# Task requirements
Word for word, transcribe the data below from the line with "Character-based Graphics --- One" to the line with "print to produce", keeping both of those lines.

# The records
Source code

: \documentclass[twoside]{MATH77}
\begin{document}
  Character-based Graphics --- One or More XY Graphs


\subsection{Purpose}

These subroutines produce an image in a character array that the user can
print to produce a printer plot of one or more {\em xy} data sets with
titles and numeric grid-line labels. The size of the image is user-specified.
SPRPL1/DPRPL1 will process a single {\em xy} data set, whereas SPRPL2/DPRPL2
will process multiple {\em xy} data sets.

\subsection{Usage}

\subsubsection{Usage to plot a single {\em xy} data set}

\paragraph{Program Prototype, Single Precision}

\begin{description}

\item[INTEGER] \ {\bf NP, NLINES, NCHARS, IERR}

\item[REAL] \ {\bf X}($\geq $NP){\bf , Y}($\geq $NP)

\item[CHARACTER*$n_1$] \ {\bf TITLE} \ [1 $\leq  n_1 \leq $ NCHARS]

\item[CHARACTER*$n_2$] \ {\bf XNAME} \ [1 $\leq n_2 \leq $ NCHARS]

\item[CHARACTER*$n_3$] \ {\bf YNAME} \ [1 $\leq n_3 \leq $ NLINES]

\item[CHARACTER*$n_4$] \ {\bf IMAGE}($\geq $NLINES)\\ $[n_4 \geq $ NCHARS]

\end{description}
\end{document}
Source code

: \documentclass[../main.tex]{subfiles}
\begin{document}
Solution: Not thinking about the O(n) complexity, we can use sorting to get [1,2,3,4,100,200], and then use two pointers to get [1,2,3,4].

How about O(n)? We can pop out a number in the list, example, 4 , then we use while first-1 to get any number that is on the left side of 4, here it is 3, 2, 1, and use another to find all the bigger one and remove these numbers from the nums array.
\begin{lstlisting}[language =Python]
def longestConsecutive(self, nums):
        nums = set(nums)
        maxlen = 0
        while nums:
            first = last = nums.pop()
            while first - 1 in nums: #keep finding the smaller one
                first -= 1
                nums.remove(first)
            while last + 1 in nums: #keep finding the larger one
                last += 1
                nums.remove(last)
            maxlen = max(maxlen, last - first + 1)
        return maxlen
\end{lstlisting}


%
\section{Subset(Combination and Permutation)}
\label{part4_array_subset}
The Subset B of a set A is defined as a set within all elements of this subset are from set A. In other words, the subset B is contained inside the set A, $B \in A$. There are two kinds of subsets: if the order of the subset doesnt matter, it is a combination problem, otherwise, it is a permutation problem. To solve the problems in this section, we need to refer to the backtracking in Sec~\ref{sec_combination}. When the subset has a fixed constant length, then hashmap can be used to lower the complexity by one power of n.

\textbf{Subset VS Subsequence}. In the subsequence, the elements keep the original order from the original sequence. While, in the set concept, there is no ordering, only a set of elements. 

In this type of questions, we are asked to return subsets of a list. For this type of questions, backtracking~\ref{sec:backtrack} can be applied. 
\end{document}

# Output of the task
  Character-based Graphics --- One or More XY Graphs


\subsection{Purpose}

These subroutines produce an image in a character array that the user can
print to produce a printer plot of one or more {\em xy} data sets with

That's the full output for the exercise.